Fernanda não vê a hora de voltar aos palcos. Quer retomar o espetáculo Nelson Rodrigues por ele mesmo e adianta que também deverá reviver Simone de Beauvoir em Viver sem tempos mortos, um recorte de textos da intelectual francesa cuidadosamente selecionados. Sem patrocínios, Fernanda aterrissou com os dois monólogos em espaços das periferias de Estados e municípios de Norte a Sul do Brasil. Deseja reviver a experiência que tem como objetivo a sensibilização de plateias compostas por pessoas historicamente subalternizadas. Em alguns desses lugares, desenvolveu oficinas para jovens, um trabalho intenso de imersão teatral com duração de oito horas diárias. Trata-se de uma atividade árdua, artesanal e apaixonada. Talvez aí esteja a explicação de a atriz ter recusado ser ministra da Cultura, há 37 anos. Em março de 1985, Fernanda Montenegro recebeu do ex-secretário da Cultura de Minas Gerais e futuro governador do Distrito Federal José Aparecido de Oliveira um convite para assumir o cargo principal no então recém-criado Ministério da Cultura. Ele fora um interlocutor do presidente José Sarney. Em carta, a atriz esclareceu os motivos da recusa: “Não é fácil dizer ‘não’. Não vejo que seja mais fácil decidir pelo Teatro. Ou mais seguro. O Teatro nunca foi fácil ou seguro. Mas é o meu lugar”.
Tais quais as críticas recebidas quando foi convidada para ser titular de uma pasta ministerial, Fernanda Montenegro não tem sido poupada pelos cartesianos da intelectualidade que, contrariados, não avalizam a eleição de uma atriz popular (a primeira no país) para ocupar um dos assentos da tradicional instituição dedicada a literatos. Quando enfrentou os petardos décadas atrás, disse que “para aqueles que veem, preconceituosamente, a indicação de um artista para um tão alto cargo, respondo, sem exagero, que esse Brasil novo nasceu num palco armado na praça”. Fernanda não mudou. Mas a ABL, sim, ao vir construindo um projeto de aproximação da casa com a população por meio de imortais que representam a cultura das massas.
“Há um teatro por lá, no qual já me apresentei. Eu penso em fazer algo com aquele espaço. Mas estou aguardando as orientações da Academia”, diz Fernanda, esbanjando invejável vitalidade sem, no entanto, fugir às questões inerentes à existência.

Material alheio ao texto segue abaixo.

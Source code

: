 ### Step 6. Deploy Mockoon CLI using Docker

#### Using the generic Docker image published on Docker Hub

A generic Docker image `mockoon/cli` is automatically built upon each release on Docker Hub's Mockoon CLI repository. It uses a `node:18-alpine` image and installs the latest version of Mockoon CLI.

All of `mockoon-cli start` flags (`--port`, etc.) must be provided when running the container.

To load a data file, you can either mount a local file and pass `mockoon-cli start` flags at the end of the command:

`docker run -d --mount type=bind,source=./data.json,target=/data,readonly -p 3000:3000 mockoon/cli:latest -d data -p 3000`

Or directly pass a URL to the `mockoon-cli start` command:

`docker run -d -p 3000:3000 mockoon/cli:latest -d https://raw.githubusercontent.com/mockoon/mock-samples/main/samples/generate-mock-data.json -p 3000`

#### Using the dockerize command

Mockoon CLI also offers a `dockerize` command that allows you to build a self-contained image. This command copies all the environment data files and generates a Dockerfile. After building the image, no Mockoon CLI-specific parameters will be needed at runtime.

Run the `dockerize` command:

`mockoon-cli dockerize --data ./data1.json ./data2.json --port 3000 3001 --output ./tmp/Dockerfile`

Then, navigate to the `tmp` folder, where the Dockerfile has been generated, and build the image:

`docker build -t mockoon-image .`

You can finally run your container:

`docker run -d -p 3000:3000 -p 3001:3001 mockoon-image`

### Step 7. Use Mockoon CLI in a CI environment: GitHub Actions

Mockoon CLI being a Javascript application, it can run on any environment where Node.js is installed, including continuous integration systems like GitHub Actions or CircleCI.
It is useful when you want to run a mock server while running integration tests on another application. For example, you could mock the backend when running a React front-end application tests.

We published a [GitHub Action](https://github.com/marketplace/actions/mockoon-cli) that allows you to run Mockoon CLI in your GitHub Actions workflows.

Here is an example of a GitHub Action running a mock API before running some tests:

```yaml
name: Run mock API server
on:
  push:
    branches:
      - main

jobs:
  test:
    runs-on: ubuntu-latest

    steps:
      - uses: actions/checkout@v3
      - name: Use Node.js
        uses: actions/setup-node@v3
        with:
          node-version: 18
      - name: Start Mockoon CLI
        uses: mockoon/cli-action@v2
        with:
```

Em uma incomum declaração pública acerca da finitude da vida, Fernanda surpreende ao refletir holisticamente sobre a transitoriedade das matérias, do corpo físico e da alma. Indagada se tem medo da partida (morte), ela finaliza emocionada: “Sentirei saudade. Gostaria de levar comigo a minha memória. Eu tive um desmaio (em 2019) durante uma gravação no Sul do país. Eu demorei para acordar novamente. Mas, quando voltei, senti uma paz absoluta que contrastava com todo aquele alvoroço ao meu redor. Neste retorno, havia um hiato. Eu não lembrava do passado e nem do presente. É como se tivesse acontecido um desligamento. Será que a morte é isso? Não sei. E diante deste mistério ficamos especulando para onde iremos. Se eu for para algum lugar, eu queria muito levar a minha memória. Gostaria de fazer-lhe um pedido: que me enviasse uma cópia desta entrevista. Queria tê-la. Porque tudo já é meio uma despedida para mim. Uma hora acaba. Não tem jeito”.